Ramadan, also known as Ramazan, is one of the most special months of the Islamic year when Muslims pray, fast and help those in need. Learning and being a part of different cultures and beliefs from an early age is incredibly important. The introduction of new people, traditions and cultures allows children to learn about diversity and being a part of a celebration observed by other groups.
Here are a few ideas on how to teach, engage, help understand and be a part of the Ramadan celebration:
Children’s books are a powerful resource to help your child develop an understanding of Ramadan:
- “Ramadan (Celebrate the World)” By Hannah Eliot and Illustrations by Rashin Kheiriyeh
- “Lailah’s Lunchbox” by Reem Faruqi and Illustrations by Lea Lyon
- “R Is for Ramadan” by Greg Paprocki Author and Illustrator
- “It’s Ramadan and Eid al-Fitr!” by Richard Sebra
- “The Gift of Ramadan” by Rabiah York Lumbard and Illustrations by Laura K. Horton
While children’s books open their eyes to a different world, real-world experiences have the most profound influence on what children think and believe. Doing a more hands-on activity can get your child more engaged. Here are a few ways to get involved:
- Storytime: Attending or hosting a storytime that talks about the celebration can help your child get more involved in the celebration.

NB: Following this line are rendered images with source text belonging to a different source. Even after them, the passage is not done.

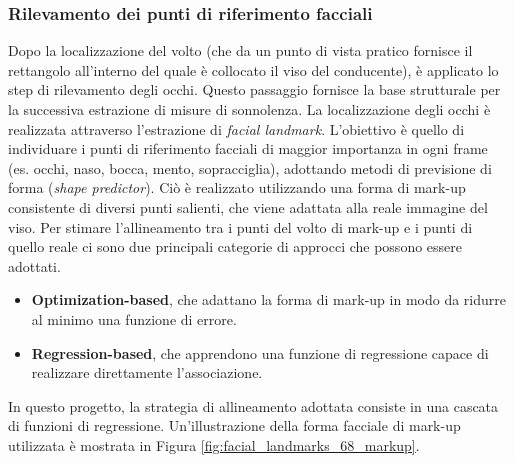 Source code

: \documentclass[12pt]{article}
\begin{document}
\begin{table}[h]
	\caption{Comparazione tra i principali algoritmi di localizzazione del volto.}
	\label{table:face_detection}
\end{table}

\subsubsection{Rilevamento dei punti di riferimento facciali}
\label{subsubsec:facial_landmarks}

Dopo la localizzazione del volto (che da un punto di vista pratico fornisce il rettangolo all'interno del quale è collocato il viso del conducente), è applicato lo step di rilevamento degli occhi. Questo passaggio fornisce la base strutturale per la successiva estrazione di misure di sonnolenza. La localizzazione degli occhi è realizzata attraverso l'estrazione di \textit{facial landmark}. L'obiettivo è quello di individuare i punti di riferimento facciali di maggior importanza in ogni frame (es. occhi, naso, bocca, mento, sopracciglia), adottando metodi di previsione di forma (\textit{shape predictor}). Ciò è realizzato utilizzando una forma di mark-up consistente di diversi punti salienti, che viene adattata alla reale immagine del viso. Per stimare l'allineamento tra i punti del volto di mark-up e i punti di quello reale ci sono due principali categorie di approcci che possono essere adottati.
\begin{itemize}
	\item \textbf{Optimization-based}, che adattano la forma di mark-up in modo da ridurre al minimo una funzione di errore.
	\item \textbf{Regression-based}, che apprendono una funzione di regressione capace di realizzare direttamente l'associazione.
\end{itemize}
In questo progetto, la strategia di allineamento adottata consiste in una cascata di funzioni di regressione. Un'illustrazione della forma facciale di mark-up utilizzata è mostrata in Figura \ref{fig:facial_landmarks_68_markup}.
\end{document}
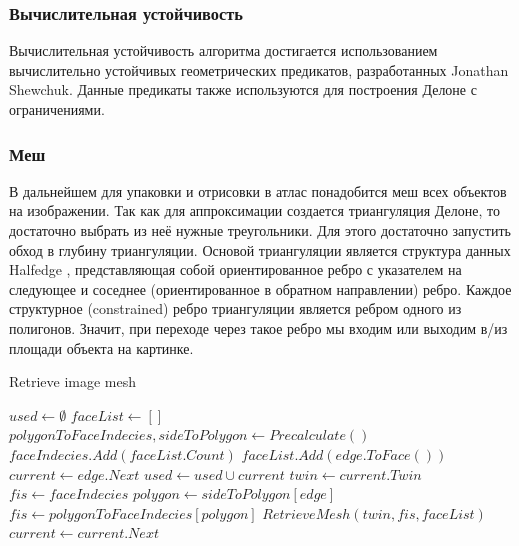 \documentclass{fefu_thesis/cls/fefu}
\newenvironment{algo}[1][]
  {\begin{algorithm}[#1]
     \selectlanguage{english}
     \floatname{algorithm}{Алгоритм}
  }
  {\end{algorithm}}
\begin{document}
    \subsubsection{Вычислительная устойчивость}
    Вычислительная устойчивость алгоритма достигается использованием вычислительно устойчивых геометрических предикатов, разработанных Jonathan Shewchuk\cite{shewchuk97a}. Данные предикаты также используются для построения Делоне с ограничениями.
    \subsubsection{Меш}
    В дальнейшем для упаковки и отрисовки в атлас понадобится меш всех объектов на изображении. Так как для аппроксимации создается триангуляция Делоне, то достаточно выбрать из неё нужные треугольники. Для этого достаточно запустить обход в глубину триангуляции. Основой триангуляции является структура данных Halfedge \cite{Halfedge}, представляющая собой ориентированное ребро с указателем на следующее и соседнее (ориентированное в обратном направлении) ребро. Каждое структурное (constrained) ребро триангуляции является ребром одного из полигонов. Значит, при переходе через такое ребро мы входим или выходим в/из площади объекта на картинке.

    \begin{algo}[H]
        \caption{Retrieve image mesh}
        \begin{algorithmic}[1]
            \State $used \gets \emptyset$
            \State $faceList \gets []$
            \State $polygonToFaceIndecies, sideToPolygon \gets Precalculate()$
                 
                    \State $faceIndecies.Add(faceList.Count)$
                    \State $faceList.Add(edge.ToFace())$
                    \State $current \gets edge.Next$
                            \State $used \gets used \cup current$
                            \State $twin \gets current.Twin$
                            \State $fis \gets faceIndecies$
                                \State $polygon \gets sideToPolygon[edge]$ 
                                \State $fis \gets polygonToFaceIndecies[polygon]$
                            \EndIf
                            \State $RetrieveMesh(twin, fis, faceList)$
                        \EndIf
                    \EndWhile
                \EndIf
                \State $current \gets current.Next$
            \EndProcedure
        \end{algorithmic}
    \end{algo}
\end{document}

- If you and your children have the opportunity to celebrate Ramadan with a family who practices it, accept the invitation.
- Attend Chand Raat Mela, which translates to ‘Night of the Moon’ is an event that celebrates the auspicious time of Ramadan. You and your family can enjoy delicious food, shopping and much more.
Children spend a lot of time watching cartoons and many educational cartoons help children retain important lessons and information. So let their favorite cartoon characters teach them about Ramadan!
- “Peg + Cat”: Eid-Al-Adha Adventure
- “Jalebi Street”: Eid Mubarak – Eid Celebration & Facts for Kids
- “Mark the Shark”: Ramadan Song for Kids
Be a Role Model
No activity is as potent as the role model of a child’s parent because children learn from adults. A child becomes culturally sensitive and respectful when they see their parents and family being responsive and respectful of other cultures. Learning cultures is one of the best ways to help children empathize with the people around them. Children who learn about other cultures understand that people’s opinions, beliefs and actions may differ from them—but that differences should be embraced rather than being a source of conflict. Children who can empathize with others are more likely to make friends and built conflict-resolution skills that are necessary both in childhood and in adulthood.
One of the greatest gifts you can give your child is the ability to better connect with others and with the world as a whole. This greater connection with the world will help your children make more friends, make better interpersonal connections, and, as they grow up, have a strong grasp of what it means to be an individual in our multicultural society.